Hi, you posted examples of where the light housing was redesigned with the emphasis being on focusing the light output rather than reflecting the light as traditional.
Except it wasn't redesigned. The XJ8 uses the exact same reflector housing whether the light source was HID or halogen. So did the Explorer.
If projectors are not needed for HIDs, then explain why the experts (including one you yourself quoted) explained the science behind how HIDs ideally work and why projectors are needed?
They aren't needed to work, but a projector is better - but that applies to halogen lighting as well. Halogen lighting works better with a projector too.
If reflector based housing were acceptable for HIDs, then why is it that automobile manufacturers currently use projectors? Why didn't they stay with the reflector based unit? Why did dot say that reflector based housing units cannot be used with HID systems unless the housing is modified for specific use with HIDs such as the X308 series of Jaguar XJ8s, the Ford Explorer, and the Lincoln Mark VIII like you mentioned?
Again, the housing wasn't modified on the XJ8
- what they did was change the mounts so the auto-leveling requirement was met and change the light source. That's how the Explorer worked as well. The Mark VIII predated the autoleveling requirement so it didn't even have that. All three passed DOT testing and were approved for road usage.
There was also the fully legal, approved by DOT Sylvania Xenarc retrofit kits:
I don't see any projector there, do you? Remember, this was a fully legal, approved by DOT and sold by a major lighting company kit.
As for why the auto makers used projectors, initially it was for not just better light performance but lower hood lines, which lead to better aero and better fuel economy. Halogens got projectors on many higher end cars, too - in fact, halogen projectors were used long before automotive HID was even a possibility. This is a BMW E32, produced long before automotive HIDs were available. Note the low-beam projectors.
The advent of Euro pedestrian safety regulations meant the end of low hood lines so halogen cars went back to mostly reflector only. However, the advent of the autoleveling requirement for cars plus the market demand for steerable headlights has led to manufacturers going with projectors for their HIDs. It's much easier and cheaper to buy one of the commodity two-axis motorized projectors and incorporate it into a new headlight design that bolts up to the halogen lights' static mounts than it is to design the car chassis to accommodate the static halogen light unit then engineer motorized mounts to get HID reflector units that can move. (Yes, I asked a contact at Jaguar the same question years ago.)

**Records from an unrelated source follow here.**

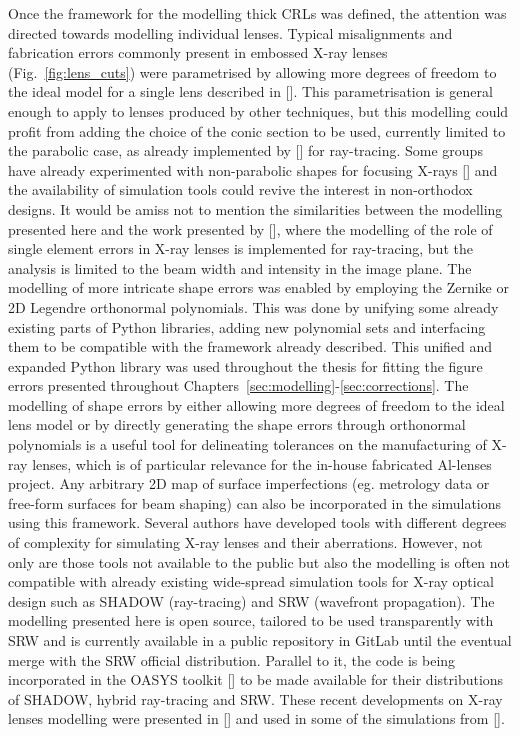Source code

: \begin{refsection}
Once the framework for the modelling thick CRLs was defined, the attention was directed towards modelling individual lenses. Typical misalignments and fabrication errors commonly present in embossed X-ray lenses (Fig.~\ref{fig:lens_cuts}) were parametrised by allowing more degrees of freedom to the ideal model for a single lens described in [\cite{Baltser2011}]. This parametrisation is general enough to apply to lenses produced by other techniques, but this modelling could profit from adding the choice of the conic section to be used, currently limited to the parabolic case, as already implemented by [\cite{SanchezdelRio2012,Andrejczuk2010}] for ray-tracing. Some groups have already experimented with non-parabolic shapes for focusing X-rays [\cite{Alianelli2007,Evans-Lutterodt2003, Alianelli2015, Sutter2017}] and the availability of simulation tools could revive the interest in non-orthodox designs. It would be amiss not to mention the similarities between the modelling presented here and the work presented by [\cite{Andrejczuk2010}], where the modelling of the role of single element errors in X-ray lenses is implemented for ray-tracing, but the analysis is limited to the beam width and intensity in the image plane. The modelling of more intricate shape errors was enabled by employing the Zernike or 2D Legendre orthonormal polynomials. This was done by unifying some already existing parts of Python libraries, adding new polynomial sets and interfacing them to be compatible with the framework already described. This unified and expanded Python library was used throughout the thesis for fitting the figure errors presented throughout Chapters~\ref{sec:modelling}-\ref{sec:corrections}. The modelling of shape errors by either allowing more degrees of freedom to the ideal lens model or by directly generating the shape errors through orthonormal polynomials is a useful tool for delineating tolerances on the manufacturing of X-ray lenses, which is of particular relevance for the in-house fabricated Al-lenses project. Any arbitrary 2D map of surface imperfections (eg. metrology data or free-form surfaces for beam shaping) can also be incorporated in the simulations using this framework. Several authors have developed tools with different degrees of complexity for simulating X-ray lenses and their aberrations. However, not only are those tools not available to the public but also the modelling is often not compatible with already existing wide-spread simulation tools for X-ray optical design such as SHADOW (ray-tracing) and SRW (wavefront propagation). The modelling presented here is open source, tailored to be used transparently with SRW and is currently available in a public repository in GitLab until the eventual merge with the SRW official distribution. Parallel to it, the code is being incorporated in the OASYS toolkit [\cite{Rebuffi2017}] to be made available for their distributions of SHADOW, hybrid ray-tracing and SRW. These recent developments on X-ray lenses modelling were presented in [\cite{Celestre2020b}] and used in some of the simulations from [\cite{Chubar2020}].


\end{refsection}

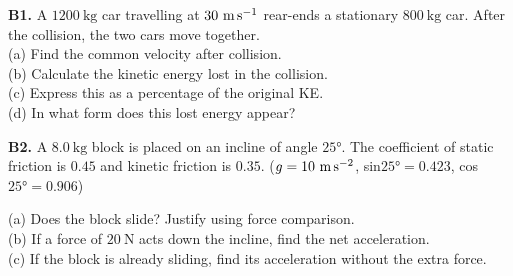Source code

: \begin{exercisebox}[4]
\textbf{B1.} A $1200\ \text{kg}$ car travelling at
$30\ \text{m\,s}^{-1}$ rear-ends a stationary
$800\ \text{kg}$ car. After the collision, the two
cars move together.\\[4pt]
(a) Find the common velocity after collision.\\
(b) Calculate the kinetic energy lost in the collision.\\
(c) Express this as a percentage of the original KE.\\
(d) In what form does this lost energy appear?
\hfill{}

\vspace{0.4cm}

\textbf{B2.} A $8.0\ \text{kg}$ block is placed on an
incline of angle $25°$. The coefficient of static
friction is $0.45$ and kinetic friction is $0.35$.
($g = 10\ \text{m\,s}^{-2}$, sin$25° = 0.423$,
cos$25° = 0.906$)\\[4pt]
\begin{center}
\end{center}
(a) Does the block slide? Justify using force
comparison.\\
(b) If a force of $20\ \text{N}$ acts down the incline,
find the net acceleration.\\
(c) If the block is already sliding, find its
acceleration without the extra force.
\hfill{}

\vspace{0.4cm}


\end{exercisebox}
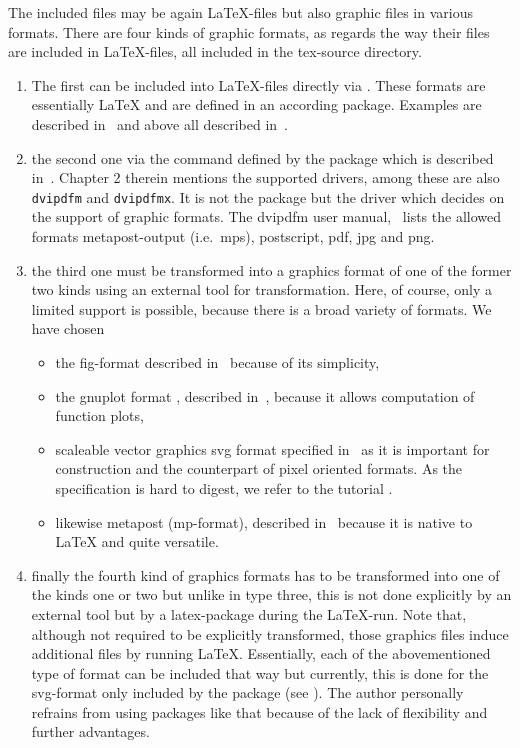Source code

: \documentclass[12pt]{book}
\newcommand{\gls}[1]{#1}
\begin{document}
The included files may be again \LaTeX-files but also graphic files 
in various formats. 
There are four kinds of graphic formats, 
as regards the way their files are included in \LaTeX-files, 
all included in the tex-source directory. 
%
\begin{enumerate}
\item
The first can be included into \LaTeX-files directly via . 
These formats are essentially \LaTeX{}
and are defined in an according package. 
Examples are  described in~\cite{EEpic}
and above all  described in~\cite{TikzPGF}. 
\item
the second one via the command  
defined by the package  
which is described in~\cite{GraX}. 
Chapter 2 therein mentions the supported drivers, 
among these are also \texttt{dvipdfm} and \texttt{dvipdfmx}. 
It is not the package but the driver 
which decides on the support of graphic formats. 
The dvipdfm user manual,~\cite{DviPdfMx} lists the allowed formats 
metapost-output (i.e.~\gls{mps}), postscript, 
\gls{pdf}, \gls{jpg} and \gls{png}. 
\item\label{it:transExp}
the third one must be transformed into a graphics format 
of one of the former two kinds using an external tool for transformation. 
Here, of course, only a limited support is possible, 
because there is a broad variety of formats. 
We have chosen
%
\begin{itemize}
\item
the \gls{fig}-format described in~\cite{XFigF}
because of its simplicity, 
\item
the gnuplot format , described in~\cite{GnuPlot}, 
because it allows computation of function plots, 
\item
  scaleable vector graphics svg format specified in~\cite{Svg11} 
  as it is important for construction and the counterpart of pixel oriented
  formats.
  As the specification is hard to digest,
  we refer to the tutorial \cite{SvgTut}. 
\item
  likewise metapost (\gls{mp}-format),
  described in~\cite{MPost} because it is native to \LaTeX
  and quite versatile. 
\end{itemize}
\item\label{it:transImp}
finally the fourth kind of graphics formats 
has to be transformed into one of the kinds one or two 
but unlike in type three, this is not done explicitly 
by an external tool but by a latex-package during the \LaTeX-run. 
Note that, although not required to be explicitly transformed, 
those graphics files induce additional files 
by running \LaTeX.
Essentially, each of the abovementioned type of format
can be included that way but currently,
this is done for the \gls{svg}-format only
included by the package  (see \cite{SvgP}).
The author personally refrains from using packages like that
because of the lack of flexibility and further advantages. 
\end{enumerate}
\end{document}
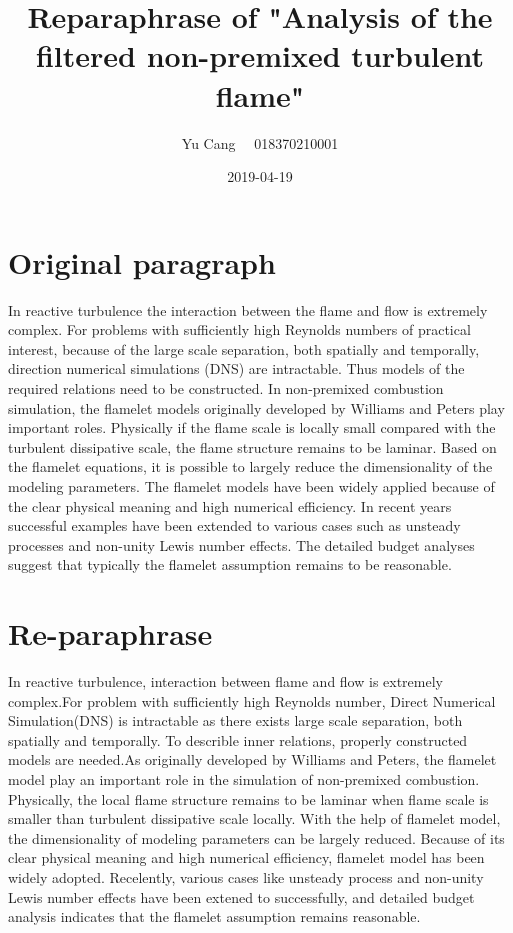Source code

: \documentclass[paper=a4, fontsize=11pt]{scrartcl}
\title{Reparaphrase of "Analysis of the filtered non-premixed turbulent flame"}
\author{Yu Cang \ \ 018370210001}
\date{2019-04-19}
\begin{document}
\maketitle

\section{Original paragraph}
	In reactive turbulence the interaction between the flame and
	flow is extremely complex. For problems with sufficiently high Reynolds numbers of practical interest, because of the large scale separation, both spatially and temporally, direction numerical simulations (DNS) are intractable. Thus models of the required relations need to be constructed. In non-premixed combustion simulation, the flamelet models originally developed by Williams and Peters play important roles. Physically if the flame scale is locally small compared with the turbulent dissipative scale, the flame structure remains to be laminar. Based on the flamelet equations, it is possible to largely reduce the dimensionality of the modeling parameters. The flamelet models have been widely applied because of the clear physical meaning and high numerical efficiency. In recent years successful examples have been extended to various cases such as unsteady processes and non-unity Lewis number effects. The detailed budget analyses suggest that typically the flamelet assumption remains to be reasonable.

\section{Re-paraphrase}
	In reactive turbulence, interaction between flame and flow is extremely complex.For problem with sufficiently high Reynolds number, Direct Numerical Simulation(DNS) is intractable as there exists large scale separation, both spatially and temporally. To describle inner relations, properly constructed models are needed.As originally developed by Williams and Peters, the flamelet model play an important role in the simulation of non-premixed combustion. Physically, the local flame structure remains to be laminar when flame scale is smaller than turbulent dissipative scale locally. With the help of flamelet model, the dimensionality of modeling parameters can be largely reduced. Because of its clear physical meaning and high numerical efficiency, flamelet model has been widely adopted. Recelently, various cases like unsteady process and non-unity Lewis number effects have been extened to successfully, and detailed budget analysis indicates that the flamelet assumption remains reasonable.
	
\end{document}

Of course, using these off the shelf projector units runs into other problems. Like the fact that some new cars using them as part of the design now require you to take the bumper and much of the front end of the car off to change bulbs. It costs two hours of dealer labor to change bulbs (HID or not) in a 2010+ Chevy Malibu, for example. It can take the same amount of time or more change the HID bulbs in a Cadillac SRX or CTS:
Further, I've never said that HID swaps will work in all or even most reflector units. I would never put them in my truck or my XJ6's current headlights because their reflectors are more conventionally shaped. The only reason I thought it might work in the 919's is because the reflector is pretty strangely/poorly shaped for conventional halogen lighting and it looked to me like they had been thinking about HID lighting when they designed it - it has a pretty typical profile for a dual use reflector.
In the long run, it probably won't matter much as everyone moves to LED array headlights which (as others have done here at WT) come with a new headlight unit anyway. It's where I plan to go in the near future.